Performance Optimizations

The time interval between a kernel launch call from the host and the start of its execution on the DPA is significantly optimized when the host application calls doca_dpa_kernel_launch_update_<add|set>() repeatedly to execute with the same number of DPA threads. So, if the application calls doca_dpa_kernel_launch_update_<add|set>(..., num_threads = x), the next call with num_threads = x would have a shorter latency (as low as ~5-7 microseconds) for the start of the kernel’s execution.
Applications calling for kernel launch with a wait event (i.e., the completion event of a previous kernel) also have significantly lower latency in the time between the host launching the kernel and the start of the execution of the kernel on the DPA. So, if the application calls doca_dpa_kernel_launch_update_<add|set>( ..., completion event = m_ev, ...) and then doca_dpa_kernel_launch_update_<add|set>( wait event = m_ev, ...), the latter kernel launch call would have shorter latency (as low as ~3 microseconds) for the start of the kernel’s execution.

Limitations

The order in which kernels are launched is important. If an application launches K1 and then K2, K1 must not depend on K2’s completion (e.g., wait on its wait event that K2 should update).
Not following this guideline leads to unpredictable results (at runtime) for the application and might require restarting the DOCA DPA context (i.e., destroying, reinitializing, and rerunning the workload).
DPA threads are an actual hardware resource and are, therefore, limited in number to 256 (including internal allocations and allocations explicitly requested by the user as part of the kernel launch API)
- DOCA DPA does not check these limits. It is up to the application to adhere to this number and track thread allocation across different DPA contexts.
- Each doca_dpa_dev_rdma_t consumes one thread.
The DPA has an internal watchdog timer to make sure threads do not block indefinitely. Kernel execution time must be finite and not exceed the time returned. by doca_dpa_get_kernel_max_run_time.
The num_threads parameter in the doca_dpa_kernel_launch call cannot exceed the maximum allowed number of threads to run a kernel returned. by doca_dpa_get_max_threads_per_kernel.

Logging and Tracing

DOCA DPA provides a set of debugging APIs to allow diagnosing and troubleshooting any issues on the device, as well as accessing real-time information from the running application.
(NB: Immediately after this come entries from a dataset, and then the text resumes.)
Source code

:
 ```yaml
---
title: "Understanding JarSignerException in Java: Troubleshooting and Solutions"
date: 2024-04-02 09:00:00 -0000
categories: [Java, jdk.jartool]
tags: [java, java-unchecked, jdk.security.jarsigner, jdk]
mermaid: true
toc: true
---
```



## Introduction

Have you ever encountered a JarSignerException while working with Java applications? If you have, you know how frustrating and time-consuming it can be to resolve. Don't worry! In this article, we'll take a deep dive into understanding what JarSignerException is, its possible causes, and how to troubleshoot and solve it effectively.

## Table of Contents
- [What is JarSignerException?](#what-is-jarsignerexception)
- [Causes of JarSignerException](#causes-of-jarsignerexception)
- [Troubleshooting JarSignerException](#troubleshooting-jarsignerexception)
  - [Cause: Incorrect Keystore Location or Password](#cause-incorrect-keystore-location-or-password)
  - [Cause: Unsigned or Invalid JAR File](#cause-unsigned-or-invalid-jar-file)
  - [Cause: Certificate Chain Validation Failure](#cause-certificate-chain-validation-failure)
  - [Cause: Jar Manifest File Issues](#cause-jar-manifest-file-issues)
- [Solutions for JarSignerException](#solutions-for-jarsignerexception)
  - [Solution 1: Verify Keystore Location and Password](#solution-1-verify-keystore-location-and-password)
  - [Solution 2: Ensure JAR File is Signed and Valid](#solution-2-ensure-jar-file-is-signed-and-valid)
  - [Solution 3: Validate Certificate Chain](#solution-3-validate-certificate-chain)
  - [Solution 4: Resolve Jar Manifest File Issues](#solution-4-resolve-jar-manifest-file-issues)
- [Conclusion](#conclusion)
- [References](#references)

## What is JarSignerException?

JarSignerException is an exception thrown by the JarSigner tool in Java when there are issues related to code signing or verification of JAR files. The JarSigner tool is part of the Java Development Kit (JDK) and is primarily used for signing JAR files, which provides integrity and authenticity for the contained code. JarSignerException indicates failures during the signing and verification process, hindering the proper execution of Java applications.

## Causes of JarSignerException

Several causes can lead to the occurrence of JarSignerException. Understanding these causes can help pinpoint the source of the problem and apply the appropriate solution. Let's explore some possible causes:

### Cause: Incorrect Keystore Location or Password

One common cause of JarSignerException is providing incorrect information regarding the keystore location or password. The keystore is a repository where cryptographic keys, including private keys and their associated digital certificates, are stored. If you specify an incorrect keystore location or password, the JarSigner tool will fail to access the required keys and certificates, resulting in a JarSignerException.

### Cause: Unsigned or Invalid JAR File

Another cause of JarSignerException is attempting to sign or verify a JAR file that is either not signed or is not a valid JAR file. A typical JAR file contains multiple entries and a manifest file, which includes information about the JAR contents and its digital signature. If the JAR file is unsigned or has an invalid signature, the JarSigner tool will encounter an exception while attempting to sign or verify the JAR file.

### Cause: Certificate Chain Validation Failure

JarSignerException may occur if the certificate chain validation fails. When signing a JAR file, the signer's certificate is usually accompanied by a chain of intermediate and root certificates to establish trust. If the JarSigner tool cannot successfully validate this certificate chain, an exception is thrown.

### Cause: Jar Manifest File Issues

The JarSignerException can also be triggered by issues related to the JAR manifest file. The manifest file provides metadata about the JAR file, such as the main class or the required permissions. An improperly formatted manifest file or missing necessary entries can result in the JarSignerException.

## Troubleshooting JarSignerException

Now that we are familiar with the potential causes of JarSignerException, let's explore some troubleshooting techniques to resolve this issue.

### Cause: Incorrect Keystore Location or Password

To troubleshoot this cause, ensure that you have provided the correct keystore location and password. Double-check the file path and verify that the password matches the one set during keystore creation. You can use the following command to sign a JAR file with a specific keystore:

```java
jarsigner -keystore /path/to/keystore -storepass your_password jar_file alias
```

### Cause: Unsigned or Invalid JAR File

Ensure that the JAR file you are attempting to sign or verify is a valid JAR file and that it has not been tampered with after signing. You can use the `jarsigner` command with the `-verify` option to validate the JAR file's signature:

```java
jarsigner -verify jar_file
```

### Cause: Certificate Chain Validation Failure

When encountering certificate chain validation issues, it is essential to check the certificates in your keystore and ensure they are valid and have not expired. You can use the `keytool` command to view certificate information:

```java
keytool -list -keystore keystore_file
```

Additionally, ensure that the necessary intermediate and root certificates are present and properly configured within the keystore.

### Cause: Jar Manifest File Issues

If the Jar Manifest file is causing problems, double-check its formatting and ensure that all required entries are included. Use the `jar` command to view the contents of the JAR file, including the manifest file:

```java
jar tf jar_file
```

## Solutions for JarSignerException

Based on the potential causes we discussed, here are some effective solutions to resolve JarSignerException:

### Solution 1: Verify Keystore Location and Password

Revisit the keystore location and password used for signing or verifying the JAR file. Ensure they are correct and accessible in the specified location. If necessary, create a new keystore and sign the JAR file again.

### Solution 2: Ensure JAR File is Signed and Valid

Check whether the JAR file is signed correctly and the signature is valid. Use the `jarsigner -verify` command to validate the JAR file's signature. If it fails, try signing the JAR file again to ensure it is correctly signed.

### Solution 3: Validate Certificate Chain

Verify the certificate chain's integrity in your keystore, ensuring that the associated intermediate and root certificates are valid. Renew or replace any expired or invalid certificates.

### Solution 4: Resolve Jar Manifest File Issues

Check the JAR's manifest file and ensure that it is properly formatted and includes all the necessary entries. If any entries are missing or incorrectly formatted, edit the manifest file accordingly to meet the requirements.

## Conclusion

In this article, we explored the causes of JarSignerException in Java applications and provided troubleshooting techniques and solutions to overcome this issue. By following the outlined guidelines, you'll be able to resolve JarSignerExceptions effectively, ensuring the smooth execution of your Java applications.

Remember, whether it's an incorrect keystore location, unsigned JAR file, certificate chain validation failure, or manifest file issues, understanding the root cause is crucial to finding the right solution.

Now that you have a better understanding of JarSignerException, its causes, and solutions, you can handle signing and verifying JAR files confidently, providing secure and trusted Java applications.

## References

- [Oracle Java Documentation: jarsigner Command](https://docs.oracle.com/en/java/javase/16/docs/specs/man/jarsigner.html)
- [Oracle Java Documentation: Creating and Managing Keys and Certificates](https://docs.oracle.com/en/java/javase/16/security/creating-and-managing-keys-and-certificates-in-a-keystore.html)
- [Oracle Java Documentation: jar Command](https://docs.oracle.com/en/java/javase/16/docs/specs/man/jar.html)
Logging in the data path has significant impact on an application’s performance. While the tracer provided by the library is of high-frequency and is designed to prevent significant impact on the application’s performance.

Therefore its recommended to use:

Logging in the control path
Tracing in the data path

The user is able to control the log/trace file path and device log verbosity.

Host-side API

To set/get the trace file path:

Copy
Copied!

            
            doca_error_t doca_dpa_trace_file_set_path(struct doca_dpa *dpa, const char *file_path)
doca_error_t doca_dpa_trace_file_get_path(struct doca_dpa *dpa, char *file_path, uint32_t *file_path_len);

To set/get the log file path:

Copy
Copied!

            
            doca_error_t doca_dpa_log_file_set_path(struct doca_dpa *dpa, const char *file_path)
doca_error_t doca_dpa_log_file_get_path(struct doca_dpa *dpa, char *file_path, uint32_t *file_path_len)

To set/get device log verbosity:

Copy
Copied!

            
            doca_error_t doca_dpa_set_log_level(struct doca_dpa *dpa, doca_dpa_dev_log_level_t log_level)
doca_error_t doca_dpa_get_log_level(struct doca_dpa *dpa, doca_dpa_dev_log_level_t *log_level)

Device-side API

Log to host:

Copy
Copied!

            
            typedef enum doca_dpa_dev_log_level {
	DOCA_DPA_DEV_LOG_LEVEL_DISABLE = 10, /**< Disable log messages */
	DOCA_DPA_DEV_LOG_LEVEL_CRIT = 20,    /**< Critical log level */
	DOCA_DPA_DEV_LOG_LEVEL_ERROR = 30,   /**< Error log level */
	DOCA_DPA_DEV_LOG_LEVEL_WARNING = 40, /**< Warning log level */
	DOCA_DPA_DEV_LOG_LEVEL_INFO = 50,    /**< Info log level */
	DOCA_DPA_DEV_LOG_LEVEL_DEBUG = 60,   /**< Debug log level */
} doca_dpa_dev_log_level_t;
 
void doca_dpa_dev_log(doca_dpa_dev_log_level_t log_level, const char *format, ...)

Log macros:

Copy
Copied!

            
            DOCA_DPA_DEV_LOG_CRIT(...)
DOCA_DPA_DEV_LOG_ERR(...)
DOCA_DPA_DEV_LOG_WARN(...)
DOCA_DPA_DEV_LOG_INFO(...)
DOCA_DPA_DEV_LOG_DBG(...)

To create a trace message entry with arguments:

Copy
Copied!

            
            void doca_dpa_dev_trace(uint64_t arg1, uint64_t arg2, uint64_t arg3, uint64_t arg4, uint64_t arg5)

To flush the trace message buffer to host:

Copy
Copied!

            
            void doca_dpa_dev_trace_flush(void)

Error Handling

DPA context can enter an error state caused by the device flow. The application can check this error state by calling the following host API:

Copy
Copied!

            
            doca_error_t doca_dpa_peek_at_last_error(const struct doca_dpa *dpa)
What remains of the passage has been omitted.